The Nunes memo revealed a damning omission

Having reviewed hundreds and hundreds of Foreign Intelligence Surveillance Act warrant applications as the final stop between the FBI and the desks of Attorneys General William French Smith and Edwin Meese III, I read the Nunes memo as revealing one major fact that stands out above all other revelations: The FISA warrant for surveillance on Carter Page (and the three subsequent renewals of the warrant) omitted a material fact. While the FBI admitted that the information came from a politically motivated source, the bureau did not disclose that the source had been financed by Hillary Clinton’s presidential campaign. That is a damning omission.

My job reviewing those warrants existed because prior to the establishment of a National Security Division at the Justice Department, a special assistant to the attorney general with the appropriate clearances had the job of making sure the attorney general did not sign off on a warrant application that got bounced back from the FISA court. Such a rejection had never happened before I got there, didn’t happen while it was my job and has happened only a handful of times since. That record is in large part because of trust developed between the FISA courts and the FBI and Justice Department over decades, especially the respect accorded the counterintelligence professionals at the bureau. That trust has now been injured.

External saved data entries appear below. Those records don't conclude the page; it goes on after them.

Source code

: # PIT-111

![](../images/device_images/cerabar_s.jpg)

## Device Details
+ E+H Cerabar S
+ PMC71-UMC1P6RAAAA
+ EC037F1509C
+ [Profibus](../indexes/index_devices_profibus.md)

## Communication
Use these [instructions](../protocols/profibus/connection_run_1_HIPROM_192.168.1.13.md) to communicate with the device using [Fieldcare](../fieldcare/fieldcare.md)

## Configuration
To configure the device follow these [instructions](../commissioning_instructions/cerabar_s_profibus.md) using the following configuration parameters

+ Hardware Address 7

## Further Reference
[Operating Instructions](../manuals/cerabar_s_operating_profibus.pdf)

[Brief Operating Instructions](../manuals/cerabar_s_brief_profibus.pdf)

Upon publication of the Nunes memo, a retired federal judge emailed me: “There is not an officer of the court in the land who in the context of this particular application to the FISA court should not have identified the source of the information as having been the [Democratic National Committee] and the Clinton Campaign. If I had granted the application and then subsequently learned that the information was sourced to the DNC and the Campaign, I would have rescinded the authorization and issued a show-cause order to the Government to explain who and why this sourcing was not made known to the court. The fact (if it be that) that the Government told the court that it was a political source, but did not identify who, in this particular instance, is highly probative that the Government purposely misled the court.”

The FISA court to which the application was made might well have issued the warrant even if it knew the provenance of the intelligence. We will never know. But the non-disclosure was a breach of trust, and it will have long-term consequences for the warrant application process.

That an omission of a material fact occurred in the warrant application does not indict former FBI director James B. Comey or any of the other reviewing or approving officials up to and including Deputy Attorney General Rod J. Rosenstein. Staffs exist to prepare and review these applications, to search for just such a crucial omission or false assertion. As noted above, there are hundreds of these warrants flowing through the bureau up to the attorney general in any given year. The numbers have doubled or tripled these days in the age of metastasizing terrorism and cybercrime, in addition to our traditional enemies in the world of intelligence-gathering. To expect the nation’s top cop or its top law enforcement officer to read and carefully review even the least important applications is to expect too much of overwhelmingly burdened key players.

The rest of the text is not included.